EXERCISE OBJECTIVE
Using the material below, return exactly the lines between the one holding "## Example Usage" and the one holding "### Produce the Image", inclusive, and no others.
-=-=-
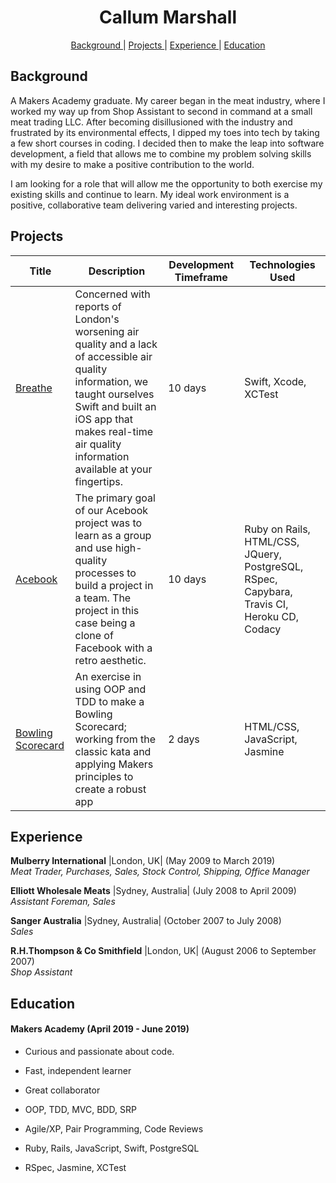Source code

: <h1 align="center">Callum Marshall</h1>

<div align="center">

[Background ](#background) |
[Projects ](#projects) |
[Experience ](#experience) |
[Education ](#education)

</div>

## Background

A Makers Academy graduate. My career began in the meat industry, where I worked my way up from Shop Assistant to second in command at a small meat trading LLC. After becoming disillusioned with the industry and frustrated by its environmental effects, I dipped my toes into tech by taking a few short courses in coding. I decided then to make the leap into software development, a field that allows me to combine my problem solving skills with my desire to make a positive contribution to the world.

I am looking for a role that will allow me the opportunity to both exercise my existing skills and continue to learn. My ideal work environment is a positive, collaborative team delivering varied and interesting projects.  

## Projects

| Title | Description | Development Timeframe | Technologies Used |
|--|--|--|--|
| [Breathe](https://github.com/callum-marshall/Breathe) | Concerned with reports of London's worsening air quality and a lack of accessible air quality information, we taught ourselves Swift and built an iOS app that makes real-time air quality information available at your fingertips. | 10 days | Swift, Xcode, XCTest |
| [Acebook](https://github.com/callum-marshall/acebook-FiveGuys) | The primary goal of our Acebook project was to learn as a group and use high-quality processes to build a project in a team. The project in this case being a clone of Facebook with a retro aesthetic. | 10 days | Ruby on Rails, HTML/CSS, JQuery, PostgreSQL, RSpec, Capybara, Travis CI, Heroku CD, Codacy |
| [Bowling Scorecard](https://github.com/callum-marshall/bowling-challenge) | An exercise in using OOP and TDD to make a Bowling Scorecard; working from the classic kata and applying Makers principles to create a robust app | 2 days |HTML/CSS, JavaScript, Jasmine |

## Experience

**Mulberry International** |London, UK| (May 2009 to March 2019)    
*Meat Trader, Purchases, Sales, Stock Control, Shipping, Office Manager*

**Elliott Wholesale Meats** |Sydney, Australia| (July 2008 to April 2009)   
*Assistant Foreman, Sales*  

**Sanger Australia** |Sydney, Australia| (October 2007 to July 2008)   
*Sales*  

**R.H.Thompson & Co Smithfield** |London, UK| (August 2006 to September 2007)   
*Shop Assistant*  


## Education

#### Makers Academy (April 2019 - June 2019)

- Curious and passionate about code.
- Fast, independent learner
- Great collaborator

- OOP, TDD, MVC, BDD, SRP
- Agile/XP, Pair Programming, Code Reviews
- Ruby, Rails, JavaScript, Swift, PostgreSQL
- RSpec, Jasmine, XCTest
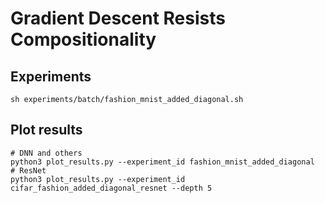 # Gradient Descent Resists Compositionality

## Experiments
    sh experiments/batch/fashion_mnist_added_diagonal.sh

## Plot results
    # DNN and others
    python3 plot_results.py --experiment_id fashion_mnist_added_diagonal
    # ResNet
    python3 plot_results.py --experiment_id cifar_fashion_added_diagonal_resnet --depth 5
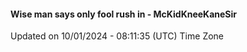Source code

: #### Wise man says only fool rush in - McKidKneeKaneSir
Updated on 10/01/2024 - 08:11:35 (UTC) Time Zone
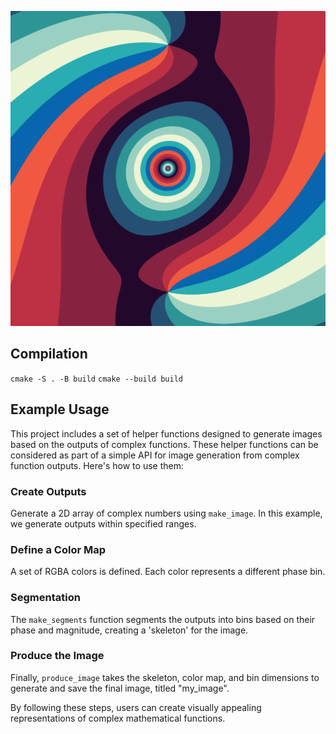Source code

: ![Complex Powers](https://github.com/gametekker/zuu/blob/master/my_image.png "Example Image")
## Compilation
`cmake -S . -B build`
`cmake --build build`

## Example Usage

This project includes a set of helper functions designed to generate images based on the outputs of complex functions. These helper functions can be considered as part of a simple API for image generation from complex function outputs. Here's how to use them:

### Create Outputs
Generate a 2D array of complex numbers using `make_image`. In this example, we generate outputs within specified ranges.

### Define a Color Map
A set of RGBA colors is defined. Each color represents a different phase bin.

### Segmentation
The `make_segments` function segments the outputs into bins based on their phase and magnitude, creating a 'skeleton' for the image.

### Produce the Image
Finally, `produce_image` takes the skeleton, color map, and bin dimensions to generate and save the final image, titled "my_image".

By following these steps, users can create visually appealing representations of complex mathematical functions.
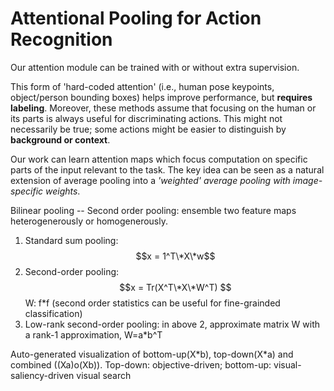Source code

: # Attentional Pooling for Action Recognition
Our attention module can be trained with or without extra supervision.

This form of 'hard-coded attention' (i.e., human pose keypoints, object/person bounding boxes) helps improve performance, but **requires labeling**. Moreover, these methods assume that focusing on the human or its parts is always useful for discriminating actions. This might not necessarily be true; some actions might be easier to distinguish by **background or context**.

Our work can learn attention maps which focus computation on specific parts of the input relevant to the task. The key idea can be seen as a natural extension of average pooling into a *'weighted' average pooling with image-specific weights*.

Bilinear pooling -- Second order pooling: ensemble two feature maps heterogenerously or homogenerously.
1. Standard sum pooling: $$x = 1^T\*X\*w$$
2. Second-order pooling: $$x = Tr(X^T\*X\*W^T) $$  W: f\*f (second order statistics can be useful for fine-grainded classification)
3. Low-rank second-order pooling: in above 2, approximate matrix W with a rank-1 approximation, W=a\*b^T

Auto-generated visualization of bottom-up(X\*b), top-down(X\*a) and combined ((Xa)o(Xb)). Top-down: objective-driven; bottom-up: visual-saliency-driven visual search
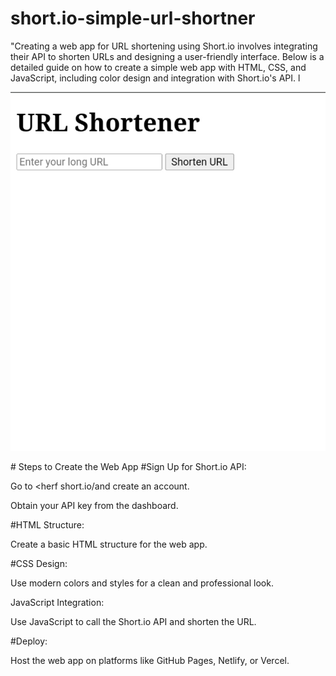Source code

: # short.io-simple-url-shortner
"Creating a web app for URL shortening using Short.io involves integrating their API to shorten URLs and designing a user-friendly interface. Below is a detailed guide on how to create a simple web app with HTML, CSS, and JavaScript, including color design and integration with Short.io's API.
l
<p align="center">
<img src="https://github.com/Mraprguild/Short.io-simple-url-shortner/blob/main/src/Screenshot.jpg"/>
</p>
# Steps to Create the Web App
#Sign Up for Short.io API:

Go to <herf short.io/and create an account.

Obtain your API key from the dashboard.

#HTML Structure:

Create a basic HTML structure for the web app.

#CSS Design:

Use modern colors and styles for a clean and professional look.

JavaScript Integration:

Use JavaScript to call the Short.io API and shorten the URL.

#Deploy:

Host the web app on platforms like GitHub Pages, Netlify, or Vercel.
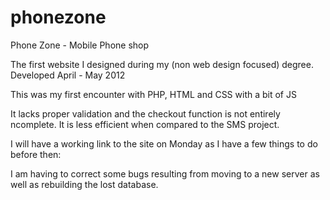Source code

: phonezone
=========

Phone Zone - Mobile Phone shop

The first website I designed during my (non web design focused) degree. Developed April - May 2012

This was my first encounter with PHP, HTML and CSS with a bit of JS

It lacks proper validation and the checkout function is not entirely ncomplete. It is less efficient when compared to the SMS project. 

I will have a working link to the site on Monday as I have a few things to do before then:

I am having to correct some bugs resulting from moving to a new server as well as rebuilding the lost database.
-=-=-
TASK ANSWER
## Example Usage

This project includes a set of helper functions designed to generate images based on the outputs of complex functions. These helper functions can be considered as part of a simple API for image generation from complex function outputs. Here's how to use them:

### Create Outputs
Generate a 2D array of complex numbers using `make_image`. In this example, we generate outputs within specified ranges.

### Define a Color Map
A set of RGBA colors is defined. Each color represents a different phase bin.

### Segmentation
The `make_segments` function segments the outputs into bins based on their phase and magnitude, creating a 'skeleton' for the image.

### Produce the Image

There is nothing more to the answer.